As far as how much difference it makes in practice, my running theory is that it doesn’t matter.
I have an iPhone 6s with 63% health on iOS 10 after 1200 cycles. Battery life is just like it was when it was new. No difference at all. iPads have far larger batteries. So if it doesn’t matter on iPhones, it will matter even less on iPads.
Sadly, I do not have, and have never had, an iPad on its original iOS version with enough cycles and enough degradation to prove this, so it’s just a theory for now. The iPhone case, however, should be an important enough hint to state with a high degree of confidence that it actually doesn’t matter. If an 1,810 mAh battery doesn’t suffer 7 years later, then why would an 8K mAh battery fare any worse? The closest I’ve seen is a 6th-gen iPad on iOS 12 with impeccable battery life after 4 years, but battery health is at 91% after 630 cycles, so not enough yet to consider it severely degraded.

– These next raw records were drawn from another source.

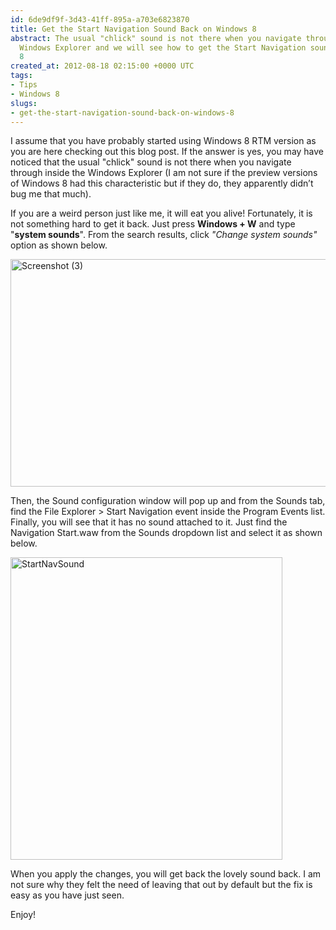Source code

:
 ```yaml
---
id: 6de9df9f-3d43-41ff-895a-a703e6823870
title: Get the Start Navigation Sound Back on Windows 8
abstract: The usual "chlick" sound is not there when you navigate through inside the
  Windows Explorer and we will see how to get the Start Navigation sound back on Windows
  8
created_at: 2012-08-18 02:15:00 +0000 UTC
tags:
- Tips
- Windows 8
slugs:
- get-the-start-navigation-sound-back-on-windows-8
---
```


<p>I assume that you have probably started using Windows 8 RTM version as you are here checking out this blog post. If the answer is yes, you may have noticed that the usual "chlick" sound is not there when you navigate through inside the Windows Explorer (I am not sure if the preview versions of Windows 8 had this characteristic but if they do, they apparently didn&rsquo;t bug me that much).</p>
<p>If you are a weird person just like me, it will eat you alive! Fortunately, it is not something hard to get it back. Just press <strong>Windows + W</strong> and type "<strong>system sounds</strong>". From the search results, click <em>"Change system sounds"</em> option as shown below.</p>
<p><a href="https://www.tugberkugurlu.com/Content/images/Uploadedbyauthors/wlw/585db49bfa78_CFD6/Screenshot-3.png"><img height="364" width="644" src="https://www.tugberkugurlu.com/Content/images/Uploadedbyauthors/wlw/585db49bfa78_CFD6/Screenshot-3_thumb.png" alt="Screenshot (3)" border="0" style="background-image: none; padding-top: 0px; padding-left: 0px; display: inline; padding-right: 0px; border-width: 0px;" title="Screenshot (3)" /></a></p>
<p>Then, the Sound configuration window will pop up and from the Sounds tab, find the File Explorer &gt; Start Navigation event inside the Program Events list. Finally, you will see that it has no sound attached to it. Just find the Navigation Start.waw from the Sounds dropdown list and select it as shown below.</p>
<p><a href="https://www.tugberkugurlu.com/Content/images/Uploadedbyauthors/wlw/585db49bfa78_CFD6/StartNavSound.png"><img height="484" width="435" src="https://www.tugberkugurlu.com/Content/images/Uploadedbyauthors/wlw/585db49bfa78_CFD6/StartNavSound_thumb.png" alt="StartNavSound" border="0" style="background-image: none; padding-top: 0px; padding-left: 0px; display: inline; padding-right: 0px; border-width: 0px;" title="StartNavSound" /></a></p>
<p>When you apply the changes, you will get back the lovely sound back. I am not sure why they felt the need of leaving that out by default but the fix is easy as you have just seen.</p>
<p>Enjoy!</p>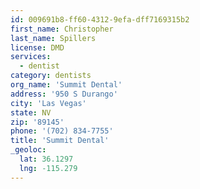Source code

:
 ```yaml
---
id: 009691b8-ff60-4312-9efa-dff7169315b2
first_name: Christopher
last_name: Spillers
license: DMD
services:
  - dentist
category: dentists
org_name: 'Summit Dental'
address: '950 S Durango'
city: 'Las Vegas'
state: NV
zip: '89145'
phone: '(702) 834-7755'
title: 'Summit Dental'
_geoloc:
  lat: 36.1297
  lng: -115.279
---
```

My 9.7-inch iPad Pro has 84% health after 710 cycles on iOS 12, and there’s no difference in terms of battery life from when it was first forcibly updated to iOS 12, back in September 2019. I have no reason to believe that any further degradation will have a severe impact, but frankly, since it isn’t the original version, I can’t be sure. The best option is that 6th-gen iPad, but it still has a while to reach any meaningful numbers.
Sadly, other people just update, so I haven’t seen any 6 or 7-year-old iPad on its original iOS version with many cycles, and like I said, this will be just a question until I can test that 6th-gen iPad with enough degradation.